Why Conduct a Red Team Exercise?

Red Team exercises can be used to hone detective and protective controls as well as a security staff’s response skills. Your internal security team is the blue team, and is tasked with stopping adversary emulation of the red teamers in a simulated attack.

The  “Cost of a Data Breach report 2020” from IBM provides detailed quantitative data that shows that businesses who conduct Red Team exercises have reduced costs when a data breach occurs. The following year’s report lays out an updated list of the root causes of data breaches—all of which can be tested for and improved as part of a Red Team engagement—and identifies core test cases covered in a Red Team assessment.

What Is a Red Team Exercise & Why Should You Conduct One?

 

Data showing that IR testing, Red Team testing, and employee training reduces the cost of data breaches. Source: “Cost of a Data Breach report 2020” from IBM page 42, figure 26.

What Is a Red Team Exercise & Why Should You Conduct One?

Root causes of data breaches by threat vector. Source: “Cost of a Databreach report 2020” from IBM page 36, figure 21.

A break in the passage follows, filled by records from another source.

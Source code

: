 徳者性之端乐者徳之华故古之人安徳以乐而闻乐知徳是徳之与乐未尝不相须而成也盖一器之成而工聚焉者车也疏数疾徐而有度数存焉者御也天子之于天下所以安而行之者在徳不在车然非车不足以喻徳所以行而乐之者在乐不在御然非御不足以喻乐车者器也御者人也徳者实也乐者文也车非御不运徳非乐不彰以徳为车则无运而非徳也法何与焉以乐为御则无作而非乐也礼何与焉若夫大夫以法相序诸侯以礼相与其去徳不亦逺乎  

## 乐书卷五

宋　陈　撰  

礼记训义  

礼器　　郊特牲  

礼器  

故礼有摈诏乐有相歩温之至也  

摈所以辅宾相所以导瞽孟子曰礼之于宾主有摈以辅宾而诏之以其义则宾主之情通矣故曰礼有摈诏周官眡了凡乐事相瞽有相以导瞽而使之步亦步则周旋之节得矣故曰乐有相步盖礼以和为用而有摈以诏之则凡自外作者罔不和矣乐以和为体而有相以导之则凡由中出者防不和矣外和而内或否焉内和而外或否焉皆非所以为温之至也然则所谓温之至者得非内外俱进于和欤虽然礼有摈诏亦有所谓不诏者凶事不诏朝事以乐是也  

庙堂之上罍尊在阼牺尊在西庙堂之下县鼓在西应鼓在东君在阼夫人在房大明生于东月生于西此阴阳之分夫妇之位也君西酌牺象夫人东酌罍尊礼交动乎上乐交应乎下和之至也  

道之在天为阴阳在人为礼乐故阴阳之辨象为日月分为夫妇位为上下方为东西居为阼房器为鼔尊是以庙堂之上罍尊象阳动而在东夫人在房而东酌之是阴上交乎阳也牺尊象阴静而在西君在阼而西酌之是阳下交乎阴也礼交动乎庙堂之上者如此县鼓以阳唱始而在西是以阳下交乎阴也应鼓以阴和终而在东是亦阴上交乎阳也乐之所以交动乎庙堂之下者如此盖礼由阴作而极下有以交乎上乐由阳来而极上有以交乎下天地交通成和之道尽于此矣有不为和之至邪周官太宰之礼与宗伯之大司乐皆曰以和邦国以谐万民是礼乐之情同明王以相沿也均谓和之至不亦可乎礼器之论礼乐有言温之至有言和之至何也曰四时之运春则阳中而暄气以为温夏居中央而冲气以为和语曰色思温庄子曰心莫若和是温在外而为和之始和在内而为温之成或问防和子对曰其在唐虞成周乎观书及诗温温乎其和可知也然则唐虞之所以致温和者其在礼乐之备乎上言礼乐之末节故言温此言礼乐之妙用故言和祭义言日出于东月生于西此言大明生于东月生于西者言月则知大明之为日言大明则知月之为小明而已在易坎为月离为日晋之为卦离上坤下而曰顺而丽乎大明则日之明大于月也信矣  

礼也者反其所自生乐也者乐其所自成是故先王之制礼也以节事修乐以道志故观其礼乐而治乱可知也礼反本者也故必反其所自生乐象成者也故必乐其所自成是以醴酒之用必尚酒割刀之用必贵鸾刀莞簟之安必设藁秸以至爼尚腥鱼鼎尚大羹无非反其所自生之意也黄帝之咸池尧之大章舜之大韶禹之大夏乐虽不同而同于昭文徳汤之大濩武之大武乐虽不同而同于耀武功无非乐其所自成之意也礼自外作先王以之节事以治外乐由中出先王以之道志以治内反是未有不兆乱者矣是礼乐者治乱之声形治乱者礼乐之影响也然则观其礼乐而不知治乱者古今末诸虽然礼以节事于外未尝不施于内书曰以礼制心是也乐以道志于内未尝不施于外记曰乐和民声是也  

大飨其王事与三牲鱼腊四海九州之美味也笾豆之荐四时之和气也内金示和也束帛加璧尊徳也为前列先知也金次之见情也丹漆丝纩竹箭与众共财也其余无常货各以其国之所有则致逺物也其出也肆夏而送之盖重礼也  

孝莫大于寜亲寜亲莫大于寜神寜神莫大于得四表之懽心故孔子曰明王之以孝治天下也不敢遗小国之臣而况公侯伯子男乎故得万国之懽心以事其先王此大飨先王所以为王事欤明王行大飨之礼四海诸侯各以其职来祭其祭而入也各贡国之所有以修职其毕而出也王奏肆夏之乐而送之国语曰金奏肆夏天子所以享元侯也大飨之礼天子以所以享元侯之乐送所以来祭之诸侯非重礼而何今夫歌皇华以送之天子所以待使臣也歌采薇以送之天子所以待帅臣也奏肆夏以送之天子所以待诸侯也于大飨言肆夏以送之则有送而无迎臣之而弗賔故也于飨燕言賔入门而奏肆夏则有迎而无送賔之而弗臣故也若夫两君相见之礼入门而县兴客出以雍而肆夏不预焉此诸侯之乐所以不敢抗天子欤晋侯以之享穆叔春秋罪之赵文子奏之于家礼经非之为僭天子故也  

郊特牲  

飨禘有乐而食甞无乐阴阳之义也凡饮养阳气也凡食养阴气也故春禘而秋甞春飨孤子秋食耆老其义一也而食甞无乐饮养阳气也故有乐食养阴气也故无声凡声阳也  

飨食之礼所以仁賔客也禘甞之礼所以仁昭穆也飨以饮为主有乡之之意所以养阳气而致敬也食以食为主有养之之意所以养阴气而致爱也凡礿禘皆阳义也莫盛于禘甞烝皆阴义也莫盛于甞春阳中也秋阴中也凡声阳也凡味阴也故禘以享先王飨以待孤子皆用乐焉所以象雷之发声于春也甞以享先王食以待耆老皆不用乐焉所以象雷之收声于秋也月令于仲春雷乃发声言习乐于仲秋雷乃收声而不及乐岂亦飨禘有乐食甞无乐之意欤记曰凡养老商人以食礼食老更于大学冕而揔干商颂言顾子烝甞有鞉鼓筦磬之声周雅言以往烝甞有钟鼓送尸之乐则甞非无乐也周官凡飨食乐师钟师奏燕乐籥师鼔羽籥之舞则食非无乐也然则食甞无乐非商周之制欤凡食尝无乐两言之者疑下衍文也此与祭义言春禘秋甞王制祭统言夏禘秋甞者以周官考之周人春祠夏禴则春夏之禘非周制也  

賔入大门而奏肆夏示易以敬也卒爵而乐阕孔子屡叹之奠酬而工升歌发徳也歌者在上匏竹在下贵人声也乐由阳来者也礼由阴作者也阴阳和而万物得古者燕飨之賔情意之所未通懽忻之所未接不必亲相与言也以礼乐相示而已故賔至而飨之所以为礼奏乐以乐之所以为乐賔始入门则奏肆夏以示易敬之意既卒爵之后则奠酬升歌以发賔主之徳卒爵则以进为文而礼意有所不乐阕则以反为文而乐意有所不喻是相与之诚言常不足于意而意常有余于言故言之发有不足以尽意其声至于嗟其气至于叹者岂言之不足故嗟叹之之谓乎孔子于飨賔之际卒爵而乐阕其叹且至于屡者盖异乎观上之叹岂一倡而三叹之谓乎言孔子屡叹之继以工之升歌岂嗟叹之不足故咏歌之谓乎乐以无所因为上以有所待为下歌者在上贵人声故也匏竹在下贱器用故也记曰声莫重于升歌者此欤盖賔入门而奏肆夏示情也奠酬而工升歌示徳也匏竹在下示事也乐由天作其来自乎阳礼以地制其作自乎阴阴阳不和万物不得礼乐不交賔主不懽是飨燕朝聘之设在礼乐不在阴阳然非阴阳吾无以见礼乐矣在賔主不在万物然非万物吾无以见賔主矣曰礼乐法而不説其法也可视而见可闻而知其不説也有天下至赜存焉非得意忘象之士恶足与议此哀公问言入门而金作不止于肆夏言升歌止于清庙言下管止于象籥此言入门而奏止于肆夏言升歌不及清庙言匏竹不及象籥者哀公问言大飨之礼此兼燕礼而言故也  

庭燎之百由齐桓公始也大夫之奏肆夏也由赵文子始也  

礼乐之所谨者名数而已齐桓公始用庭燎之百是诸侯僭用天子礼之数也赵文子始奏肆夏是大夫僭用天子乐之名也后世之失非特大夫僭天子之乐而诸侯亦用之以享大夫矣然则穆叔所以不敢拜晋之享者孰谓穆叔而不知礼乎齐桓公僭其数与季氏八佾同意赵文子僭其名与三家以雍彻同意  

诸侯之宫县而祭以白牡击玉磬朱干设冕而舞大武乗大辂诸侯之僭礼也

Focusing on maturing your prevention, detection, and response controls to protect against the most prevalent adversary tactic is an obviously wise decision. Red team exercises are a core element of increasing that maturity.

What Should a Red Team Exercise Provide?

At its base, make sure that red team techniques are modeled after real-life threats to your industry. You are having the assessment to test your ability to prevent, detect, and respond to real-world attacks. And, in the end, you need the assessment to provide tangible data for speaking to executives about your abilities to detect and eradicate a particular threat that concerns your business. You should know at which points in the attack chain your detective and preventive controls enable you to identify the threat, how long your team takes to eradicate the threat, and what blind spots need to be addressed going forward.

A well executed Red Team engagement is about more than just an attack simulation. The report after the assessment should be actionable, and provide data and metrics that are designed to inform executive decision making about future security spend. Along with a complete list of findings and remediation advice, a Red Team report should contain the following metrics:

  • A “heat map” of your organization’s detection and protection maturity, mapped to individual attacker tactics, techniques, and procedures (TTPs)
  • An analysis of which tools your organization uses, which TTPs each tool should catch, and any identified execution or coverage gaps
  • Mean Time to Detection
  • Mean Time to Remediation
  • The eradication success rate

These metrics can help you decide whether it’s best to buy new products, invest in fine-tuning the products that you already have to improve their performance or invest in hiring or training for your team.

Am I Ready for Red Team Exercises?

In order to get the most value out of a Red Team exercise, your organization should meet a certain minimum level of maturity. You should have alerting, logging, and monitoring in place—either in-house or through an MSSP. You should have some idea of the TTPs that you should be able to detect in your environment. Vulnerability management and patching programs should also be in place. Full-scope Red Team engagements tend to be longer than traditional penetration testing engagements because of the different domains that are targeted, so budget may also be an important factor.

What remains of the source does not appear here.